Exercise goal: Your answer should repeat every line of the records below in which the word "step" appears.

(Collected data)
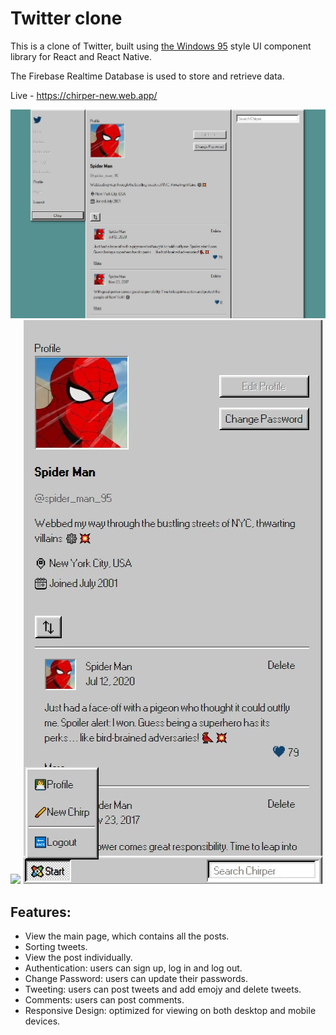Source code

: # Twitter clone

This is a clone of Twitter, built using [the Windows 95](https://github.com/react95-io) style UI component library for React and React Native.

The Firebase Realtime Database is used to store and retrieve data.

Live - https://chirper-new.web.app/

<img src="./public/desktop-design-1.jpg" />

<img src="./public/desktop-design.gif" />

<img src="./public/mobile-design.jpg" />

## Features:

- View the main page, which contains all the posts.
- Sorting tweets.
- View the post individually.
- Authentication: users can sign up, log in and log out.
- Change Password: users can update their passwords.
- Tweeting: users can post tweets and add emojy and delete tweets.
- Comments: users can post comments.
- Responsive Design: optimized for viewing on both desktop and mobile devices.
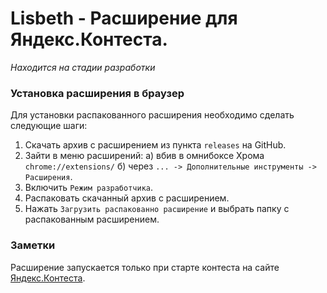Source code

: # Lisbeth - Расширение для Яндекс.Контеста.

*Находится на стадии разработки*

### Установка расширения в браузер
Для установки распакованного расширения необходимо сделать следующие шаги:
1. Скачать архив с расширением из пункта `releases` на GitHub.
2. Зайти в меню расширений: 
  а) вбив в омнибоксе Хрома `chrome://extensions/`
  б) через `... -> Дополнительные инструменты -> Расширения`.
3. Включить `Режим разработчика`.
4. Распаковать скачанный архив с расширением.
5. Нажать `Загрузить распакованно расширение` и выбрать папку с распакованным расширением.

### Заметки
Расширение запускается только при старте контеста на сайте [Яндекс.Контеста](http://contest.yandex.ru/).
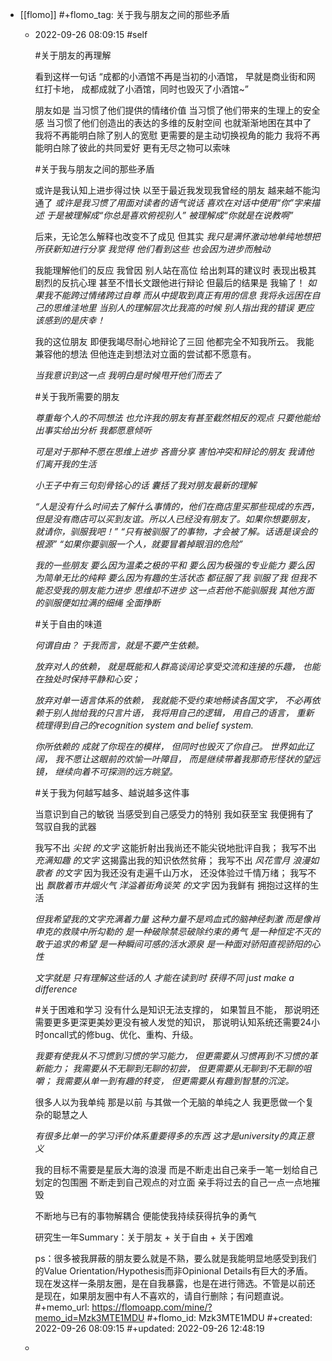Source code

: - [[flomo]]
  #+flomo_tag: 关于我与朋友之间的那些矛盾
	- 2022-09-26 08:09:15
	   #self
	  
	  
	  #关于朋友的再理解
	  
	  看到这样一句话
	  “成都的小酒馆不再是当初的小酒馆，
	  早就是商业街和网红打卡地，
	  成都成就了小酒馆，同时也毁灭了小酒馆~”
	  
	  朋友如是
	  当习惯了他们提供的情绪价值
	  当习惯了他们带来的生理上的安全感
	  当习惯了他们创造出的表达的多维的反射空间
	  也就渐渐地困在其中了
	  我将不再能明白除了别人的宽慰
	  更需要的是主动切换视角的能力
	  我将不再能明白除了彼此的共同爱好
	  更有无尽之物可以索味
	  
	  
	  #关于我与朋友之间的那些矛盾
	  
	  或许是我认知上进步得过快
	  以至于最近我发现我曾经的朋友
	  越来越不能沟通了
	  *或许是我习惯了用面对读者的语气说话*
	  *喜欢在对话中使用“你”字来描述*
	  *于是被理解成“你总是喜欢俯视别人”*
	  *被理解成“你就是在说教啊”*
	  
	  后来，无论怎么解释也改变不了成见
	  但其实
	  *我只是满怀激动地单纯地想把所获新知进行分享*
	  *我觉得*
	  *他们看到这些*
	  *也会因为进步而触动*
	  
	  我能理解他们的反应
	  我曾因 别人站在高位 给出刺耳的建议时
	  表现出极其剧烈的反抗心理
	  甚至不惜长文跟他进行辩论
	  但最后的结果是
	  我输了！
	  *如果我不能跨过情绪跨过自尊*
	  *而从中提取到真正有用的信息*
	  *我将永远困在自己的思维洼地里*
	  *当别人的理解层次比我高的时候*
	  *别人指出我的错误*
	  *更应该感到的是庆幸！*
	  
	  我的这位朋友
	  即便我竭尽耐心地辩论了三回
	  他都完全不知我所云。
	  我能兼容他的想法
	  但他连走到想法对立面的尝试都不愿意有。
	  
	  *当我意识到这一点*
	  *我明白是时候甩开他们而去了*
	  
	  
	  #关于我所需要的朋友
	  
	  *尊重每个人的不同想法*
	  *也允许我的朋友有甚至截然相反的观点*
	  *只要他能给出事实给出分析*
	  *我都愿意倾听*
	  
	  *可是对于那种不愿在思维上进步*
	  *吝啬分享 害怕冲突和辩论的朋友*
	  *我请他们离开我的生活*
	  
	  *小王子中有三句刻骨铭心的话*
	  *囊括了我对朋友最新的理解*
	  
	  *“人是没有什么时间去了解什么事情的，他们在商店里买那些现成的东西，但是没有商店可以买到友谊。所以人已经没有朋友了。如果你想要朋友，就请你，驯服我吧！”*
	  *“只有被驯服了的事物，才会被了解。话语是误会的根源”*
	  *“如果你要驯服一个人，就要冒着掉眼泪的危险”*
	  
	  *我的一些朋友*
	  *要么因为温柔之极的平和*
	  *要么因为极强的专业能力*
	  *要么因为简单无比的纯粹*
	  *要么因为有趣的生活状态*
	  *都征服了我*
	  *驯服了我*
	  *但我不能忍受我的朋友能力进步 思维却不进步*
	  *这一点若他不能驯服我*
	  *其他方面的驯服便如拉满的细绳*
	  *全面挣断*
	  
	  
	  #关于自由的味道
	  
	  *何谓自由？ 于我而言，就是不要产生依赖。*
	  
	  *放弃对人的依赖，*
	  *就是既能和人群高谈阔论享受交流和连接的乐趣，*
	  *也能在独处时保持平静和心安；*
	  
	  *放弃对单一语言体系的依赖，*
	  *我就能不受约束地畅读各国文字，*
	  *不必再依赖于别人抛给我的只言片语，*
	  *我将用自己的逻辑，*
	  *用自己的语言，*
	  *重新梳理得到自己的recognition system and belief system.*
	  
	  *你所依赖的*
	  *成就了你现在的模样，*
	  *但同时也毁灭了你自己。*
	  *世界如此辽阔，*
	  *我不愿让这眼前的欢愉一叶障目，*
	  *而是继续带着我那奇形怪状的望远镜，*
	  *继续向着不可探测的远方眺望。*
	  
	  
	  #关于我为何越写越多、越说越多这件事
	  
	  当意识到自己的敏锐
	  当感受到自己感受力的特别
	  我如获至宝
	  我便拥有了驾驭自我的武器
	  
	  我写不出 *尖锐 的文字*
	  这能折射出我尚还不能尖锐地批评自我；
	  我写不出 *充满知趣 的文字*
	  这揭露出我的知识依然贫瘠；
	  我写不出 *风花雪月 浪漫如歌者 的文字*
	  因为我还没有走遍千山万水，
	  还没体验过千情万绪；
	  我写不出 *飘散着市井烟火气 洋溢着街角谈笑 的文字*
	  因为我鲜有 拥抱过这样的生活
	  
	  *但我希望我的文字充满着力量*
	  *这种力量不是鸡血式的脑神经刺激*
	  *而是像肖申克的救赎中所勾勒的*
	  *是一种破除禁忌破除约束的勇气*
	  *是一种恒定不灭的敢于追求的希望*
	  *是一种瞬间可感的活水源泉*
	  *是一种面对骄阳直视骄阳的心性*
	  
	  *文字就是*
	  *只有理解这些话的人*
	  *才能在读到时*
	  *获得不同*
	  *just make a difference*
	  
	  
	  #关于困难和学习
	  没有什么是知识无法支撑的，
	  如果暂且不能，
	  那说明还需要更多更深更美妙更没有被人发觉的知识，
	  那说明认知系统还需要24小时oncall式的修bug、优化、重构、升级。
	  
	  *我要有使我从不习惯到习惯的学习能力，*
	  *但更需要从习惯再到不习惯的革新能力；*
	  *我需要从不无聊到无聊的初尝，*
	  *但更需要从无聊到不无聊的咀嚼；*
	  *我需要从单一到有趣的转变，*
	  *但更需要从有趣到智慧的沉淀。*
	  
	  很多人以为我单纯
	  那是以前
	  与其做一个无脑的单纯之人
	  我更愿做一个复杂的聪慧之人
	  
	  
	  *有很多比单一的学习评价体系重要得多的东西*
	  *这才是university的真正意义*
	  
	  
	  我的目标不需要是星辰大海的浪漫
	  而是不断走出自己亲手一笔一划给自己划定的包围圈
	  不断走到自己观点的对立面
	  亲手将过去的自己一点一点地摧毁
	  
	  不断地与已有的事物解耦合
	  便能使我持续获得抗争的勇气
	  
	  研究生一年Summary：关于朋友 + 关于自由 + 关于困难
	  
	  ps：很多被我屏蔽的朋友要么就是不熟，要么就是我能明显地感受到我们的Value Orientation/Hypothesis而非Opinional Details有巨大的矛盾。现在发这样一条朋友圈，是在自我暴露，也是在进行筛选。不管是以前还是现在，如果朋友圈中有人不喜欢的，请自行删除；有问题直说。
	  #+memo_url: https://flomoapp.com/mine/?memo_id=Mzk3MTE1MDU
	  #+flomo_id: Mzk3MTE1MDU
	  #+created: 2022-09-26 08:09:15
	  #+updated: 2022-09-26 12:48:19
	-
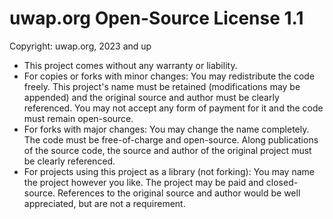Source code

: # uwap.org Open-Source License 1.1
Copyright: uwap.org, 2023 and up

- This project comes without any warranty or liability.
- For copies or forks with minor changes: You may redistribute the code freely. This project's name must be retained (modifications may be appended) and the original source and author must be clearly referenced. You may not accept any form of payment for it and the code must remain open-source.
- For forks with major changes: You may change the name completely. The code must be free-of-charge and open-source. Along publications of the source code, the source and author of the original project must be clearly referenced.
- For projects using this project as a library (not forking): You may name the project however you like. The project may be paid and closed-source. References to the original source and author would be well appreciated, but are not a requirement.
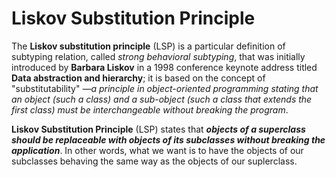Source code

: Liskov Substitution Principle
=============================

The **Liskov substitution principle** (LSP) is a particular definition of subtyping relation, called _strong behavioral subtyping_, that was initially introduced by **Barbara Liskov** in a 1998 conference keynote address titled **Data abstraction and hierarchy**; it is based on the concept of "substitutability" _—a principle in object-oriented programming stating that an object (such a class) and a sub-object (such a class that extends the first class) must be interchangeable without breaking the program_.

**Liskov Substitution Principle** (LSP) states that ***objects of a superclass should be replaceable with objects of its subclasses without breaking the application***. In other words, what we want is to have the objects of our subclasses behaving the same way as the objects of our suplerclass.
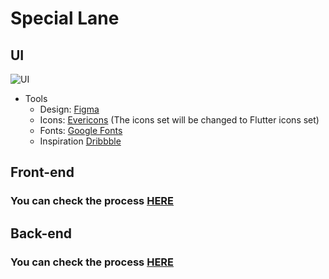 # Special Lane

## UI
![UI](https://user-images.githubusercontent.com/57795657/93010858-88ac0e00-f599-11ea-9527-db013bbb87b6.png)
  * Tools
    * Design: [Figma](https://www.figma.com/)
    * Icons: [Evericons](http://www.evericons.com/) (The icons set will be changed to Flutter icons set)
    * Fonts: [Google Fonts](https://fonts.google.com/)
    * Inspiration [Dribbble](https://dribbble.com/)

## Front-end
 ### You can check the process [HERE](https://github.com/0xMousa/Special_Lane/tree/master/Front-end/App/special_lane)
 
## Back-end
 ### You can check the process [HERE](https://github.com/0xMousa/Special_Lane/tree/master/Back-end)
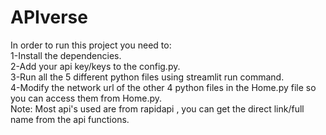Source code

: # APIverse
In order to run this project you need to:  
1-Install the dependencies.  
2-Add your api key/keys to the config.py.  
3-Run all the 5 different python files using streamlit run command.  
4-Modify the network url of the other 4 python files in the Home.py file so you can access them from Home.py.  
Note: Most api's used are from rapidapi , you can get the direct link/full name from the api functions.  
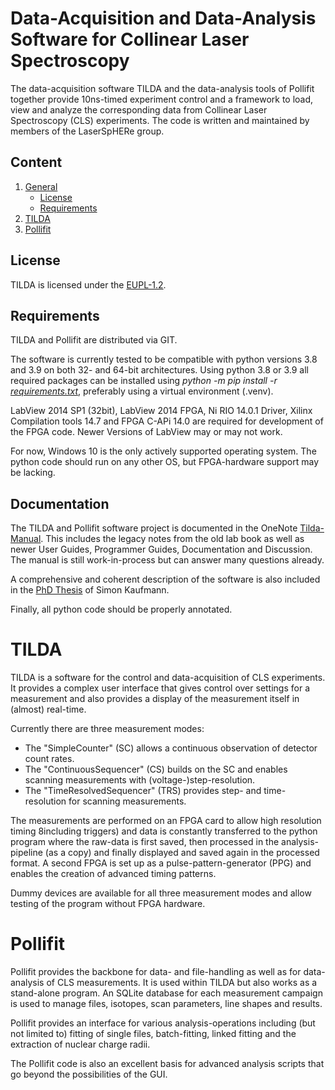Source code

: # Data-Acquisition and Data-Analysis Software for Collinear Laser Spectroscopy
The data-acquisition software TILDA and the data-analysis tools of Pollifit together provide 10ns-timed experiment 
control and a framework to load, view and analyze the corresponding data from Collinear Laser Spectroscopy (CLS) 
experiments. The code is written and maintained by members of the LaserSpHERe group.

## Content
1. [General](#data-acquisition-and-data-analysis-software-for-collinear-laser-spectroscopy)
   * [License](#license)
   * [Requirements](#Requirements)
2. [TILDA](#tilda)
3. [Pollifit](#pollifit)

## License
TILDA is licensed under the [EUPL-1.2](https://joinup.ec.europa.eu/collection/eupl/eupl-guidelines-faq-infographics).

## Requirements
TILDA and Pollifit are distributed via GIT.

The software is currently tested to be compatible with python versions 3.8 and 3.9 on both 32- and
64-bit architectures.
Using python 3.8 or 3.9 all required packages can be installed using *python -m pip install -r 
[requirements.txt](requirements.txt)*, preferably using a virtual environment (.venv).

LabView 2014 SP1 (32bit), LabView 2014 FPGA, Ni RIO 14.0.1 Driver, Xilinx Compilation tools 14.7 and FPGA C-APi 14.0 are
required for development of the FPGA code. Newer Versions of LabView may or may not work.

For now, Windows 10 is the only actively supported operating system. The python code should run on any other OS, but
FPGA-hardware support may be lacking.

## Documentation
The TILDA and Pollifit software project is documented in the OneNote 
[Tilda-Manual](https://espace.cern.ch/labbooks-lasersphere/_layouts/OneNote.aspx?id=%2Flabbooks-lasersphere%2FDarmstadt%2FTILDA-Manual).
This includes the legacy notes from the old lab book as well as newer User Guides, Programmer Guides, Documentation and 
Discussion. The manual is still work-in-process but can answer many questions already.

A comprehensive and coherent description of the software is also included in the 
[PhD Thesis](http://tuprints.ulb.tu-darmstadt.de/9286) 
of Simon Kaufmann. 

Finally, all python code should be properly annotated.

# TILDA
TILDA is a software for the control and data-acquisition of CLS experiments. It provides a complex user interface that 
gives control over settings for a measurement and also provides a display of the measurement itself in (almost) 
real-time.

Currently there are three measurement modes: 
* The "SimpleCounter" (SC) allows a continuous observation of detector count rates.
* The "ContinuousSequencer" (CS) builds on the SC and enables scanning measurements with (voltage-)step-resolution.
* The "TimeResolvedSequencer" (TRS) provides step- and time-resolution for scanning measurements. 

The measurements are performed on an FPGA card to allow high resolution timing 8including triggers) and data is 
constantly transferred to the python program where the raw-data is first saved, then processed in the analysis-pipeline
(as a copy) and finally displayed and saved again in the processed format. A second FPGA is set up as a 
pulse-pattern-generator (PPG) and enables the creation of advanced timing patterns.

Dummy devices are available for all three measurement modes and allow testing of the program without FPGA hardware.

# Pollifit
Pollifit provides the backbone for data- and file-handling as well as for data-analysis of CLS measurements. 
It is used within TILDA but also works as a stand-alone program. An SQLite database for each measurement campaign is 
used to manage files, isotopes, scan parameters, line shapes and results.

Pollifit provides an interface for various analysis-operations including
(but not limited to) fitting of single files, batch-fitting, linked fitting and the extraction of nuclear charge 
radii.

The Pollifit code is also an excellent basis for advanced analysis scripts that go beyond the possibilities of the GUI.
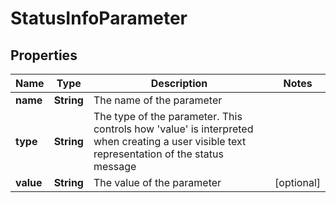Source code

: 
# StatusInfoParameter

## Properties
Name | Type | Description | Notes
------------ | ------------- | ------------- | -------------
**name** | **String** | The name of the parameter | 
**type** | **String** | The type of the parameter. This controls how &#39;value&#39; is interpreted when creating a user visible text representation of the status message | 
**value** | **String** | The value of the parameter |  [optional]



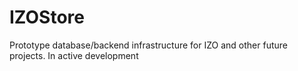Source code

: # IZOStore
Prototype database/backend infrastructure for IZO and other future projects. In active development
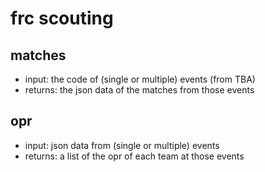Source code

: 
# frc scouting

## matches

* input: the code of (single or multiple) events (from TBA)
* returns: the json data of the matches from those events

## opr

* input: json data from (single or multiple) events
* returns: a list of the opr of each team at those events

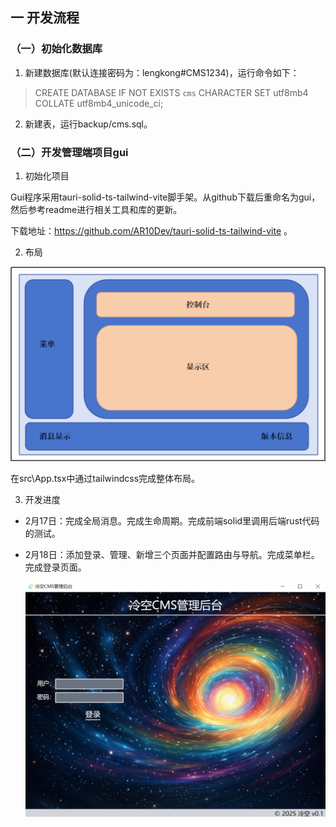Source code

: ## 一 开发流程
### （一）初始化数据库
1. 新建数据库(默认连接密码为：lengkong#CMS1234)，运行命令如下：
> CREATE DATABASE IF NOT EXISTS `cms` CHARACTER SET utf8mb4 COLLATE utf8mb4_unicode_ci;
2. 新建表，运行backup/cms.sql。
### （二）开发管理端项目gui
1. 初始化项目

Gui程序采用tauri-solid-ts-tailwind-vite脚手架。从github下载后重命名为gui，然后参考readme进行相关工具和库的更新。

下载地址：https://github.com/AR10Dev/tauri-solid-ts-tailwind-vite 。

2. 布局

![alt text](img/2.png)

在src\App.tsx中通过tailwindcss完成整体布局。

3. 开发进度
- 2月17日：完成全局消息。完成生命周期。完成前端solid里调用后端rust代码的测试。
- 2月18日：添加登录、管理、新增三个页面并配置路由与导航。完成菜单栏。完成登录页面。 
  
  ![alt text](img/3.png)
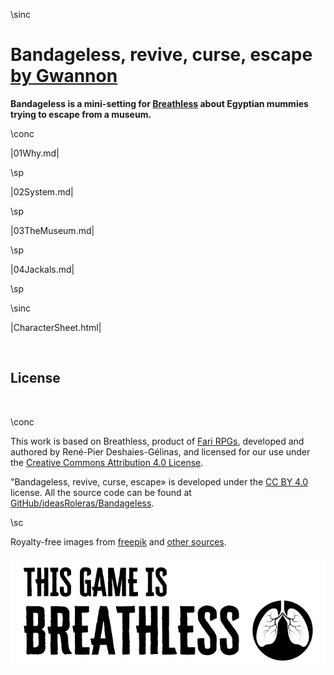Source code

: \sinc

# Bandageless, revive, curse, escape [by Gwannon](https://gwannon.com/)

**Bandageless is a mini-setting for [Breathless](https://farirpgs.com/breathless/creator-kit) about Egyptian mummies trying to escape from a museum.**

\conc

|01Why.md|

\sp

|02System.md|

\sp

|03TheMuseum.md|

\sp

|04Jackals.md|

\sp

\sinc

|CharacterSheet.html|

&nbsp;

## License

&nbsp;

\conc

This work is based on Breathless, product of [Fari RPGs](https://farirpgs.com), developed and authored by René-Pier Deshaies-Gélinas, and licensed for our use under the [Creative Commons Attribution 4.0 License](https://creativecommons.org/licenses/by/4.0/).

"Bandageless, revive, curse, escape» is developed under the [CC BY 4.0](https://creativecommons.org/licenses/by/4.0/legalcode.es) license. All the source code can be found at [GitHub/ideasRoleras/Bandageless](https://github.com/gwannon/ideasRoleras/tree/main/Bandageless).

\sc

Royalty-free images from [freepik](https://www.freepik.com/) and [other sources](https://github.com/gwannon/ideasRoleras/blob/main/Bandageless/README.md).

[![This game is Breathless](./images/breathless.png "This game is Breathless")](https://farirpgs.com/breathless/creator-kit "This game is Breathless")
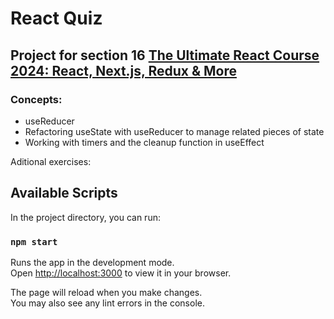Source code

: # React Quiz

## Project for section 16 [The Ultimate React Course 2024: React, Next.js, Redux & More](https://www.udemy.com/course/the-ultimate-react-course/)

### Concepts:

- useReducer
- Refactoring useState with useReducer to manage related pieces of state
- Working with timers and the cleanup function in useEffect

Aditional exercises: 


## Available Scripts

In the project directory, you can run:

### `npm start`

Runs the app in the development mode.\
Open [http://localhost:3000](http://localhost:3000) to view it in your browser.

The page will reload when you make changes.\
You may also see any lint errors in the console.
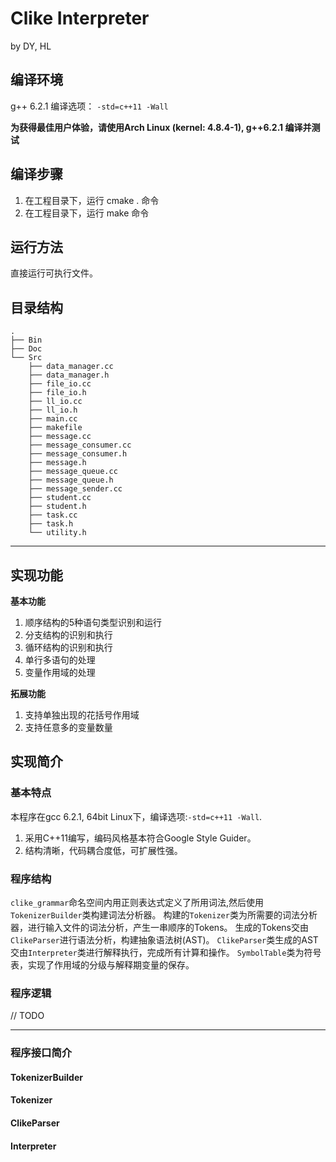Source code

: 
Clike Interpreter
===============================

by DY, HL


## 编译环境
g++ 6.2.1
编译选项： `-std=c++11 -Wall`

**为获得最佳用户体验，请使用Arch Linux (kernel: 4.8.4-1), g++6.2.1 编译并测试**

## 编译步骤
1. 在工程目录下，运行 cmake . 命令
2. 在工程目录下，运行 make 命令

## 运行方法
直接运行可执行文件。


## 目录结构
    .
    ├── Bin
    ├── Doc
    └── Src
        ├── data_manager.cc
        ├── data_manager.h
        ├── file_io.cc
        ├── file_io.h
        ├── ll_io.cc
        ├── ll_io.h
        ├── main.cc
        ├── makefile
        ├── message.cc
        ├── message_consumer.cc
        ├── message_consumer.h
        ├── message.h
        ├── message_queue.cc
        ├── message_queue.h
        ├── message_sender.cc
        ├── student.cc
        ├── student.h
        ├── task.cc
        ├── task.h
        └── utility.h

---------------------------------------------------------------

## 实现功能

**基本功能**
1. 顺序结构的5种语句类型识别和运行
2. 分支结构的识别和执行
3. 循环结构的识别和执行
4. 单行多语句的处理
5. 变量作用域的处理

**拓展功能**
1. 支持单独出现的花括号作用域
2. 支持任意多的变量数量

## 实现简介

### 基本特点
本程序在gcc 6.2.1, 64bit Linux下，编译选项:`-std=c++11 -Wall`.

1. 采用C++11编写，编码风格基本符合Google Style Guider。
2. 结构清晰，代码耦合度低，可扩展性强。

### 程序结构
`clike_grammar`命名空间内用正则表达式定义了所用词法,然后使用`TokenizerBuilder`类构建词法分析器。
构建的`Tokenizer`类为所需要的词法分析器，进行输入文件的词法分析，产生一串顺序的Tokens。
生成的Tokens交由`ClikeParser`进行语法分析，构建抽象语法树(AST)。
`ClikeParser`类生成的AST交由`Interpreter`类进行解释执行，完成所有计算和操作。
`SymbolTable`类为符号表，实现了作用域的分级与解释期变量的保存。

### 程序逻辑
// TODO

---------------------------------------------------------------

### 程序接口简介

#### TokenizerBuilder

#### Tokenizer

#### ClikeParser

#### Interpreter

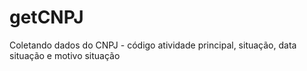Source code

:# getCNPJ
Coletando dados do CNPJ - código atividade principal, situação, data situação e motivo situação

Result:
* The "ContinuousSequencer" (CS) builds on the SC and enables scanning measurements with (voltage-)step-resolution.
* The "TimeResolvedSequencer" (TRS) provides step- and time-resolution for scanning measurements. 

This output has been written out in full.